Air purification and thermal performance of photocatalytic-Trombe wall based on multiple physical fields coupling

Abstract

Photocatalytic (PC)-Trombe wall with dual functions of space heating and air purification has a promising way in solar architecture integration. In this paper, a two-dimensional numerical model on air purification and thermal performance of PC-Trombe was established based on relevant experiments in literature. The coupling relations and sequence among the low Reynolds number k-ε model, Langmuri-Hinshelwood kinetics, natural convection heat transfer and convection-diffusion equations were established and used to solve multiple physical fields coupling.

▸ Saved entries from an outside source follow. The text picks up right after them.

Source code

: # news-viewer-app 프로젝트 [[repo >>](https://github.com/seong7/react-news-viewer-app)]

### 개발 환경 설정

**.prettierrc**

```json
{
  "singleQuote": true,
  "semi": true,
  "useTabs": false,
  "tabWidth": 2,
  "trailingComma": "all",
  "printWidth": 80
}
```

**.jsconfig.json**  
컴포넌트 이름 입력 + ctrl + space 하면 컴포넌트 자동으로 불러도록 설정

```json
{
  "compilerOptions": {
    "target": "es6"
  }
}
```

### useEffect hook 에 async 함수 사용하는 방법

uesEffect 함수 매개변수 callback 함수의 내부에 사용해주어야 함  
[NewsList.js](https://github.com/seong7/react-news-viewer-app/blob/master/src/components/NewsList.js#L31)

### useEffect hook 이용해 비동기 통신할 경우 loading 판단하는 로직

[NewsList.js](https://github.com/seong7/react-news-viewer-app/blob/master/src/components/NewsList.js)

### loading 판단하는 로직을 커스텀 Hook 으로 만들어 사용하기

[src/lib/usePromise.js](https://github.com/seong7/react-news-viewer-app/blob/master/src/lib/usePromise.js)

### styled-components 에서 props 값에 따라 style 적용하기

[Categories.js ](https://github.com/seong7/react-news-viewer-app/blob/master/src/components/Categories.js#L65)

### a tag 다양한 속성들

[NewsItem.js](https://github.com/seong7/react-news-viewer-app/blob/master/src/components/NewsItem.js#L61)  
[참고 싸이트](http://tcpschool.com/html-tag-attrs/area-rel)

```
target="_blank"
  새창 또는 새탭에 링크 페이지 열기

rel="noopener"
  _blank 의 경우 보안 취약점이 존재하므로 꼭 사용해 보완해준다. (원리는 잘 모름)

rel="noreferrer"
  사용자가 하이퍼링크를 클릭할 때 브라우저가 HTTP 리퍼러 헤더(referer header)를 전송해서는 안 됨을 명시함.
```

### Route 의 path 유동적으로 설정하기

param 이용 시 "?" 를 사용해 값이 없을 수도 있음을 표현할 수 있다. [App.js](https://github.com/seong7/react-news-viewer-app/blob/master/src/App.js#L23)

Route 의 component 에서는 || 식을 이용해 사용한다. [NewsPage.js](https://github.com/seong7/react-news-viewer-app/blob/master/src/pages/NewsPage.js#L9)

The numerical results were in good agreement with the experimental data in related literature. The effects of environmental factors, geometric structures and operating conditions on the thermal efficiency and formaldehyde degradation rate of PC-Trombe wall were investigated. The results show that the thermal efficiency increases with increasing solar radiation and ambient temperature, but it is opposite for inlet temperature of air and ambient wind velocity. However, the thermal efficiency increases first and then decreases as the channel width increases, the maximum thermal efficiency is 52.98% when the width is 0.04 m. For the air purification rate, all factors also show the trend of increasing first and decreasing afterward, there is a maximum air purification rate of 2.91 μg/s when the channel width is 0.05 m.